TRY IT. Which lines of the listing below contain the word "article"? Return them.
___ DATA SHOWN ___
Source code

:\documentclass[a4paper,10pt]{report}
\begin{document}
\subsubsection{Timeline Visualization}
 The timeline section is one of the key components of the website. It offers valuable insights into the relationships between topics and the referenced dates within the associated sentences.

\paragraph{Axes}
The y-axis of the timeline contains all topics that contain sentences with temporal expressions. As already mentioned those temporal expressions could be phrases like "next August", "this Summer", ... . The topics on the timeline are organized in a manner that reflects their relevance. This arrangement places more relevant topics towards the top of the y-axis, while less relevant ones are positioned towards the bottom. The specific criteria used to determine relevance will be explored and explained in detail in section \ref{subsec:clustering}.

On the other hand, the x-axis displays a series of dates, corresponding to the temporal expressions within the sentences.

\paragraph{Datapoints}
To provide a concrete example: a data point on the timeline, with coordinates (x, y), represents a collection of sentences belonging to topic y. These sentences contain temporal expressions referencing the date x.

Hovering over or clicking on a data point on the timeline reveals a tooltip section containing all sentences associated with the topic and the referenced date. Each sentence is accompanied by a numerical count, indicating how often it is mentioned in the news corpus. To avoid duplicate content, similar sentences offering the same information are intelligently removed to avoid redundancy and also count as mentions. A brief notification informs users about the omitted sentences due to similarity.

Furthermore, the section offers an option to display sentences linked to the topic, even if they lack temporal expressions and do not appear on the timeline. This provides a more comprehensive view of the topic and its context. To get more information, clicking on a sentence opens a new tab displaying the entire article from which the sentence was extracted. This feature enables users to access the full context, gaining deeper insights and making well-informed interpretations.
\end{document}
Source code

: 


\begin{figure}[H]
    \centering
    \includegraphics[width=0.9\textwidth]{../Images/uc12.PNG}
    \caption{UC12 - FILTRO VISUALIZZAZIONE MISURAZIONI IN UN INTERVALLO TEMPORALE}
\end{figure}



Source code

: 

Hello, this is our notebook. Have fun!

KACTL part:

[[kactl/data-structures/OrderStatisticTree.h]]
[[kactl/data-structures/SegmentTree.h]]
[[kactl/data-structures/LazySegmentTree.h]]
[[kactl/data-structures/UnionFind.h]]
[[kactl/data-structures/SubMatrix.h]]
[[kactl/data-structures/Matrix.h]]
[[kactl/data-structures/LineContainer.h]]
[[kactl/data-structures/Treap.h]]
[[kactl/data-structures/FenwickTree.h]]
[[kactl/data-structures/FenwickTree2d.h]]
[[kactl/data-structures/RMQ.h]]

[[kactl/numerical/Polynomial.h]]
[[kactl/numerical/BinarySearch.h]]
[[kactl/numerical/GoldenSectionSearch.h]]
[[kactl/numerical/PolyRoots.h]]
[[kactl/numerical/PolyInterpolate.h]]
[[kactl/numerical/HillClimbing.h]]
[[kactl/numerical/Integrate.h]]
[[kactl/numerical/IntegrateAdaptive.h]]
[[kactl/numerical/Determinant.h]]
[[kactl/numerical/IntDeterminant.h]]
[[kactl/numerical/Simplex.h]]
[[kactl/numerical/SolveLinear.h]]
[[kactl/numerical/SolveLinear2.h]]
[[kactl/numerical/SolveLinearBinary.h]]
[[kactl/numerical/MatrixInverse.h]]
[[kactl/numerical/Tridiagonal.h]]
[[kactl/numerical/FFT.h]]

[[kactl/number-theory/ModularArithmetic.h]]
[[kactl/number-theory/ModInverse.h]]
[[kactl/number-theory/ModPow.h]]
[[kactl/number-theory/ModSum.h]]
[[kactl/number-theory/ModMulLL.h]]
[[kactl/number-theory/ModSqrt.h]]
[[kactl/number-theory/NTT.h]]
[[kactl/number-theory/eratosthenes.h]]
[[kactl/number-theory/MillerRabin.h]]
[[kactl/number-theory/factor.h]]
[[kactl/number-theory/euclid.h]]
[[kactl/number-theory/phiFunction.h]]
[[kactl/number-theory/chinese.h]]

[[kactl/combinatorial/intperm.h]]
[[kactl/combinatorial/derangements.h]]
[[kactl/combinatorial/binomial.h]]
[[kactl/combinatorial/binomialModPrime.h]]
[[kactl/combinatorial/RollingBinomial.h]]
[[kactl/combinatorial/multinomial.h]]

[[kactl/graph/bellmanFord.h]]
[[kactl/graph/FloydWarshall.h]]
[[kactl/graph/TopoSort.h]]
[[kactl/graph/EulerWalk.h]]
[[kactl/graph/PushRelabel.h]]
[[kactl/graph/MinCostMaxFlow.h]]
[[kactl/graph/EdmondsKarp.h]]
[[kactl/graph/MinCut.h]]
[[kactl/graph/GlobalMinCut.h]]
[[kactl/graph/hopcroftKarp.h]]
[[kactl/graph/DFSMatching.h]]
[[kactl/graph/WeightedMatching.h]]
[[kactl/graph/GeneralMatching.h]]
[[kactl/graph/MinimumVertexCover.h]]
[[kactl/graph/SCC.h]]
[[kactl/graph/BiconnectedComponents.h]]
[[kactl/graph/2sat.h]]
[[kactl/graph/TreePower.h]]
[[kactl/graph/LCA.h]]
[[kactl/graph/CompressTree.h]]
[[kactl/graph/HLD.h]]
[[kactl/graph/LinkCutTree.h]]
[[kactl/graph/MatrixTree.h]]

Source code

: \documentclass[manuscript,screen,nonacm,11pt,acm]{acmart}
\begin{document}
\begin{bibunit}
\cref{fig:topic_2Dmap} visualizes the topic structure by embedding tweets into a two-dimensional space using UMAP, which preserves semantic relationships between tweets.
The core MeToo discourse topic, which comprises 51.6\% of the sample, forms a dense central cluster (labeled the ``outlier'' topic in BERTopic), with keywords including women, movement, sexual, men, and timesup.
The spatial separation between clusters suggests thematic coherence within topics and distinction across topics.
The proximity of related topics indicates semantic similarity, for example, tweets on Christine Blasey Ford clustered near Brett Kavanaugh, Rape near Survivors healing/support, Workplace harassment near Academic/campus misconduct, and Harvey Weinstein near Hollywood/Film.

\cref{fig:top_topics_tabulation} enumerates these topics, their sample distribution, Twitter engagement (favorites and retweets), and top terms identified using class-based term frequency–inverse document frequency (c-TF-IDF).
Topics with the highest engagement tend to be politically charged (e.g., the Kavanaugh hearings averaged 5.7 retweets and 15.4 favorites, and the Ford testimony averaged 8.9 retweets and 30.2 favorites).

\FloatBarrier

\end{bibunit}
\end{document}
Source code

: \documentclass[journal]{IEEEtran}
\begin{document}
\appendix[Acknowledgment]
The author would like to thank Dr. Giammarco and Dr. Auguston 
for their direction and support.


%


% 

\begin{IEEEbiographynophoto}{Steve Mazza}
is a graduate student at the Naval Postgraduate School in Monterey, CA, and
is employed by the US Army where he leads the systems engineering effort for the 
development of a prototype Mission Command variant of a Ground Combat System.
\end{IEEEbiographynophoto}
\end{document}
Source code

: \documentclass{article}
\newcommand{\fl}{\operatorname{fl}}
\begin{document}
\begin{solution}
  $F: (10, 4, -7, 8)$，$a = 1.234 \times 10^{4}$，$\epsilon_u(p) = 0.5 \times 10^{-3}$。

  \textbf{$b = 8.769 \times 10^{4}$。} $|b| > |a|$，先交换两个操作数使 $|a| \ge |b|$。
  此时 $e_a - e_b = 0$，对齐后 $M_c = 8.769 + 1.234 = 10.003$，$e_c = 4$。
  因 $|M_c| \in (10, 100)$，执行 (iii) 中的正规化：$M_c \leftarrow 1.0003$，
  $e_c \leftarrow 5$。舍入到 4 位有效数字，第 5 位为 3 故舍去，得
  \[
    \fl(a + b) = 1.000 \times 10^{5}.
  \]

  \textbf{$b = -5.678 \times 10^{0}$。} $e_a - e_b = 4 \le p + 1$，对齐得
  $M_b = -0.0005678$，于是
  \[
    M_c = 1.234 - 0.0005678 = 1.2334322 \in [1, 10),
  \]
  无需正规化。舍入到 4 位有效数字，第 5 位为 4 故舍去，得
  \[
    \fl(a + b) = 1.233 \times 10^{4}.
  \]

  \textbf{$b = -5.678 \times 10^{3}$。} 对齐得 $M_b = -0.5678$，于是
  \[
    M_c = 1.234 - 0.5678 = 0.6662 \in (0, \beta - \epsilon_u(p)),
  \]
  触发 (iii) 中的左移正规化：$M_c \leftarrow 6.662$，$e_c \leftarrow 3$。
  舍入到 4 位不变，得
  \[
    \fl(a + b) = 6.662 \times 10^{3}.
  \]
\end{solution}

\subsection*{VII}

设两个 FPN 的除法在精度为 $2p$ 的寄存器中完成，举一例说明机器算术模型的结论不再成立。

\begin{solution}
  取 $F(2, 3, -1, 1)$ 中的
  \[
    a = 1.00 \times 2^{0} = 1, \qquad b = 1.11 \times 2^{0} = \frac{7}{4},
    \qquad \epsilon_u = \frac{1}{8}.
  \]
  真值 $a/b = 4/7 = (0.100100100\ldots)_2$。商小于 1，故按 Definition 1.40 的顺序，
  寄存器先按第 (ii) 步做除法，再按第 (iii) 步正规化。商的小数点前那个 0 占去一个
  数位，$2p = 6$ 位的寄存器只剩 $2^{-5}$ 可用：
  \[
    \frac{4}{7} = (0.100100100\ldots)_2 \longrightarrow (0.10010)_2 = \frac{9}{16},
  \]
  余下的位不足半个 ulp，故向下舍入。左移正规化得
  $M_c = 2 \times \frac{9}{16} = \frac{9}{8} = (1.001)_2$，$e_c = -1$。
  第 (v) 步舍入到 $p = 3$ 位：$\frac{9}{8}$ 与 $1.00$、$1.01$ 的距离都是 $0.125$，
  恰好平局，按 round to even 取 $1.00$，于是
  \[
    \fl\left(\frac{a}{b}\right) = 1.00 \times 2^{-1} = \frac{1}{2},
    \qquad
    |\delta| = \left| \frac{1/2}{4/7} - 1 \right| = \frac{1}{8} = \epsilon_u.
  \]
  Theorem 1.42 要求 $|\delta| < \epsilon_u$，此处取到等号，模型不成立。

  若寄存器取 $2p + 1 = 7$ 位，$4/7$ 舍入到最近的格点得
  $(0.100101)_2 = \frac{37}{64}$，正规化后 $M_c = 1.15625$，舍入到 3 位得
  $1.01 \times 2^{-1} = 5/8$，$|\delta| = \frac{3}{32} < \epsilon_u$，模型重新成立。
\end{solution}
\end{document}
___
RESPONSE BELOW.
Furthermore, the section offers an option to display sentences linked to the topic, even if they lack temporal expressions and do not appear on the timeline. This provides a more comprehensive view of the topic and its context. To get more information, clicking on a sentence opens a new tab displaying the entire article from which the sentence was extracted. This feature enables users to access the full context, gaining deeper insights and making well-informed interpretations.
: \documentclass{article}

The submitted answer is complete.